Johannes Mayer
On Quality Improvement of Scientific Software
Theory, Methods, and Application in the GeoStoch Development
Tenea Verlag, Berlin, 2005
br., 237 S., zahlr. sw-Abb.,
ISBN 3-86504-146-9
25 EUR

Homepage zu diesem Buch beim Tenea Verlag

Scientific software, i.e. software developed in a scientific environment, is often subject to adhoc programming. Assume, someone wants to verify a new theory or hypothesis and makes an implementation. Reuse is often not possible. Therefore, these developments tend to "reinvent the wheel". How to avoid this? Using a common library and extending it may be a first step towards reuse—given that certain rules are followed to ensure consistency. This, however, does not work for graphical user interfaces (GUIs). However, the plug-in concept—well-known from Internet browsers—can be employed to make a lot of aspects of GUIs independently extensible. A design pattern for the easy application of the plug-in concept is presented. Furthermore, the plug-in concept is also applied to the architecture of applications and, in particular, GUIs. A number of design patterns are given to model many GUI elements using plug-ins. Frameworks for the application of the plug-in concept are given for the general case and also for GUIs. This approach and the frameworks have successfully been applied to the GUI developed in the GeoStoch project. The big advantage of this approach is that plug-ins can be added without modifying already existing code.
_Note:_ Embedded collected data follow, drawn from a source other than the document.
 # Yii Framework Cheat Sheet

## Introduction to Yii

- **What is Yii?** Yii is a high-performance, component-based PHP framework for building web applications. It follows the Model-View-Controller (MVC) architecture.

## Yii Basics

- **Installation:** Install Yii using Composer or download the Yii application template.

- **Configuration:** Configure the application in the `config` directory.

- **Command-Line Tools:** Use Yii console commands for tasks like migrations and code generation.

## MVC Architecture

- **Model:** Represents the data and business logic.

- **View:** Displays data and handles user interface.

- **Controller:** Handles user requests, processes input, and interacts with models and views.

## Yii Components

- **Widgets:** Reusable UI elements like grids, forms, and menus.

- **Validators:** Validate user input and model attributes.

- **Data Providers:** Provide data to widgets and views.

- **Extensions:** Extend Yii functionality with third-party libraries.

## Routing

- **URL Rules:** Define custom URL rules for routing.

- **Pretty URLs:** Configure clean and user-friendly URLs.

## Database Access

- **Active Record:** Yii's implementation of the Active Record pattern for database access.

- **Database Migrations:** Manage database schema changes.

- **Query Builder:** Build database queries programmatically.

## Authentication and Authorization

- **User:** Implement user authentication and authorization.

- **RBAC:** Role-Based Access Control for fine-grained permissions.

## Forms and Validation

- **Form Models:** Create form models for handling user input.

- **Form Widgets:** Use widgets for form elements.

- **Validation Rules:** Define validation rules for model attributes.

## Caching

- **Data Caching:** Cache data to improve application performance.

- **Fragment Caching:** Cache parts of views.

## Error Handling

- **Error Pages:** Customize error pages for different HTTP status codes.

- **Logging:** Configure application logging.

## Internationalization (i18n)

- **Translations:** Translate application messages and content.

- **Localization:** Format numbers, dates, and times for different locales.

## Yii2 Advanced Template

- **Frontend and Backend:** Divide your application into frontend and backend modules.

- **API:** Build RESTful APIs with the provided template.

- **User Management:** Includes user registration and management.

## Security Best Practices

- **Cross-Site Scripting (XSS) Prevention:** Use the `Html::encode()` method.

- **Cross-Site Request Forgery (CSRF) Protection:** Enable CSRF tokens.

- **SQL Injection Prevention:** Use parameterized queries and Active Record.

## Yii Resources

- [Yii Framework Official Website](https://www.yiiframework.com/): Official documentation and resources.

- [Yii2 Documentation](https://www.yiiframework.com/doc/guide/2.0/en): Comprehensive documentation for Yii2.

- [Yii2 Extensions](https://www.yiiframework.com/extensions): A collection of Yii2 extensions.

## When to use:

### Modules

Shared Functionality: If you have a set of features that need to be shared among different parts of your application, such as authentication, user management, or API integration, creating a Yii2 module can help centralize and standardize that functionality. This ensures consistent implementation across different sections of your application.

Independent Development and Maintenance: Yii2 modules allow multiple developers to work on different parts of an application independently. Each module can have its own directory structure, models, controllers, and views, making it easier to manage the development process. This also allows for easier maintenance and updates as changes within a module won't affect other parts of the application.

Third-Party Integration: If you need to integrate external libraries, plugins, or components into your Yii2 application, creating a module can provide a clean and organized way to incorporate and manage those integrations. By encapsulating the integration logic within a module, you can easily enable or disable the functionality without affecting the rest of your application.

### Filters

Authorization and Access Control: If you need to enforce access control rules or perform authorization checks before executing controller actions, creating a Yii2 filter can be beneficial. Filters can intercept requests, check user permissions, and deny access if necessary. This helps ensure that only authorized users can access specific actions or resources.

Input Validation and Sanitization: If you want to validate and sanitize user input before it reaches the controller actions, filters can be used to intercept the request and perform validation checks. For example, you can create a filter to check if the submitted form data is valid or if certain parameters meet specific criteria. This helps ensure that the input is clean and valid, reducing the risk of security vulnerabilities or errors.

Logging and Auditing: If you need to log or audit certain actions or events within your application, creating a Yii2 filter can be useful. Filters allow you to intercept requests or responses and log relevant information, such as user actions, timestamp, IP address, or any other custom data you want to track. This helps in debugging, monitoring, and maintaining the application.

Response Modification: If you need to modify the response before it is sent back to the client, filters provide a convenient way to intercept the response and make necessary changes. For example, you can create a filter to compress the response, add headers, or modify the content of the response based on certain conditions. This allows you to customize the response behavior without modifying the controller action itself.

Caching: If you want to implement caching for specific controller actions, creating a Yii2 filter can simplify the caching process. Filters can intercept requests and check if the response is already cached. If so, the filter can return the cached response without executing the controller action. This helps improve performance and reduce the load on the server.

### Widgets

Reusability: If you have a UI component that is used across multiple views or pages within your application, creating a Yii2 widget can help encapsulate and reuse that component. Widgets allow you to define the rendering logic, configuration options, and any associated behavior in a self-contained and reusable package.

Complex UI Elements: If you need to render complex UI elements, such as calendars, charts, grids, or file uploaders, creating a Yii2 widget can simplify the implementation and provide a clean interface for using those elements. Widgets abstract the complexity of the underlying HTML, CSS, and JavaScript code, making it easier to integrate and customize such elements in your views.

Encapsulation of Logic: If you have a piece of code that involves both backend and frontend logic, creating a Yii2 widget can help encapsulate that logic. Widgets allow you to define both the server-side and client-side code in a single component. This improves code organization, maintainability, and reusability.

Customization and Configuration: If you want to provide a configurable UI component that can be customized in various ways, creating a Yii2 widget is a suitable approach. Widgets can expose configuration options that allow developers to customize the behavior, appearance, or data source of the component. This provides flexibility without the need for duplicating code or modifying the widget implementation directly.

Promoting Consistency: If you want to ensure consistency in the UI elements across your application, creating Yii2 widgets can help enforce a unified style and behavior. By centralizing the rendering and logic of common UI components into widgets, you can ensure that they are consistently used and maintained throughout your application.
Therefore, this methodology also allows less experienced users—the usual case in scientific software development—to extend GUIs, which is commonly restricted to those who developed it or is otherwise a very time consuming task. The only requirement is that the plug-ins are well structured in packages. In addition, existing plug-ins can be used as examples for self developed extensions. The core of the GeoStoch GUI is very small. Thus, nearly everything is a plug-in. Deployment is also possible by the end-user in a plug-in-based application in contrast to component-based applications. This gives more flexibility to deploy applications incrementally.

About the author
Johannes Mayer works as a lecturer at Ulm University, Germany. Furthermore, he teaches at the University of Applied Sciences Furtwangen and the Technical Academy Esslingen (TAE) both for academia and industry. He earned a doctoral degree for his work on software quality improvement in the field of scientific software. He received one of the dissertation awards by Ulm University's society in 2005.